In my previous piece, I looked at an underlying theme found among the numerous issues leaders in every industry face today and what this tells us about how we can be more successful in bringing out the best in those we lead.
The enthusiastic reaction to the ideas I shared in that article got me thinking about the other piece of this puzzle. Namely, that in addition to our responsibility to protect those we lead to do the work they’re meant to do, we also need to have a keen self-awareness regarding how much truth there is in our leadership.
In other words, how much of our focus is on what our employees require from us to be successful in their efforts, as opposed to those things that demand on our attention, often because they impact us directly?
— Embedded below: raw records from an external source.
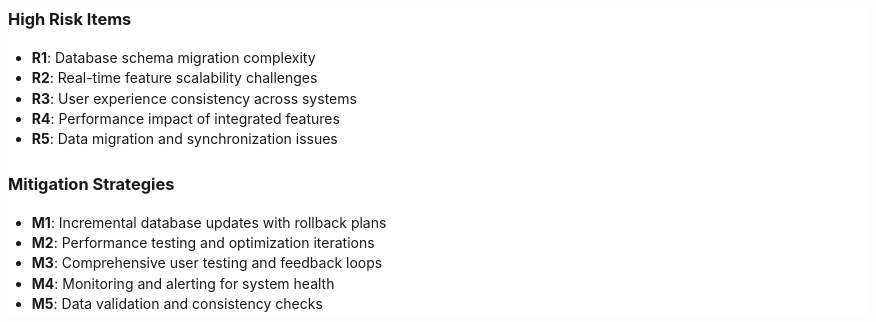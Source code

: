 ### High Risk Items
- **R1**: Database schema migration complexity
- **R2**: Real-time feature scalability challenges
- **R3**: User experience consistency across systems
- **R4**: Performance impact of integrated features
- **R5**: Data migration and synchronization issues

### Mitigation Strategies
- **M1**: Incremental database updates with rollback plans
- **M2**: Performance testing and optimization iterations
- **M3**: Comprehensive user testing and feedback loops
- **M4**: Monitoring and alerting for system health
- **M5**: Data validation and consistency checks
One can appreciate the importance of this question by looking at the failures of leaders like former BP CEO Tony Hayward, who during the 2010 Gulf of Mexico oil spill voiced his frustration with all the media attention on this environmental disaster by saying how he just ‘wanted to get his life back’.
Or when Chip Wilson, founder of athletics apparel company Lululemon, responded to complaints that his company’s yoga pants appeared see-through on some women by putting the blame on a segment of his customer base, arguing that his product wasn’t meant for women with certain body types.
In these and every other example of failed leadership that’s happened over the past decade, what we find glaringly absent is a lack of truth about their leadership. And by this, I’m not just referring to whether they were being honest regarding the problems their organization had to publicly grapple with.